→ **Work instructions**:
Only one stretch of the data below should be repeated: the lines from the line containing "[30:03 - 30:07]" through the line containing "your organization from one level to", inclusive, exactly as they are.

════════════════════

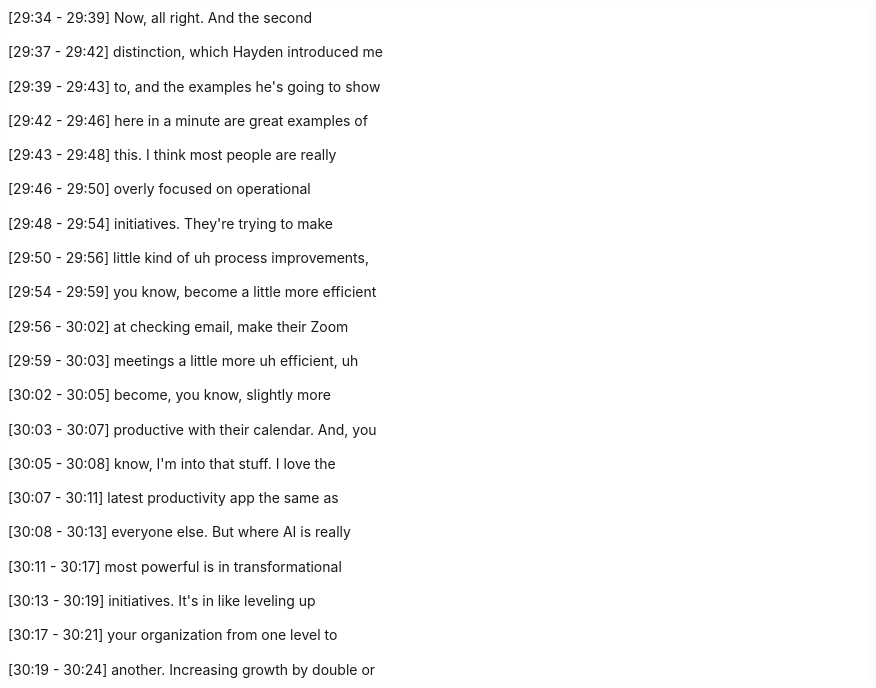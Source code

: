 [29:34 - 29:39]
Now, all right. And the second

[29:37 - 29:42]
distinction, which Hayden introduced me

[29:39 - 29:43]
to, and the examples he's going to show

[29:42 - 29:46]
here in a minute are great examples of

[29:43 - 29:48]
this. I think most people are really

[29:46 - 29:50]
overly focused on operational

[29:48 - 29:54]
initiatives. They're trying to make

[29:50 - 29:56]
little kind of uh process improvements,

[29:54 - 29:59]
you know, become a little more efficient

[29:56 - 30:02]
at checking email, make their Zoom

[29:59 - 30:03]
meetings a little more uh efficient, uh

[30:02 - 30:05]
become, you know, slightly more

[30:03 - 30:07]
productive with their calendar. And, you

[30:05 - 30:08]
know, I'm into that stuff. I love the

[30:07 - 30:11]
latest productivity app the same as

[30:08 - 30:13]
everyone else. But where AI is really

[30:11 - 30:17]
most powerful is in transformational

[30:13 - 30:19]
initiatives. It's in like leveling up

[30:17 - 30:21]
your organization from one level to

[30:19 - 30:24]
another. Increasing growth by double or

════════════════════

→ **Exercise solution**:
[30:03 - 30:07]
productive with their calendar. And, you

[30:05 - 30:08]
know, I'm into that stuff. I love the

[30:07 - 30:11]
latest productivity app the same as

[30:08 - 30:13]
everyone else. But where AI is really

[30:11 - 30:17]
most powerful is in transformational

[30:13 - 30:19]
initiatives. It's in like leveling up

[30:17 - 30:21]
your organization from one level to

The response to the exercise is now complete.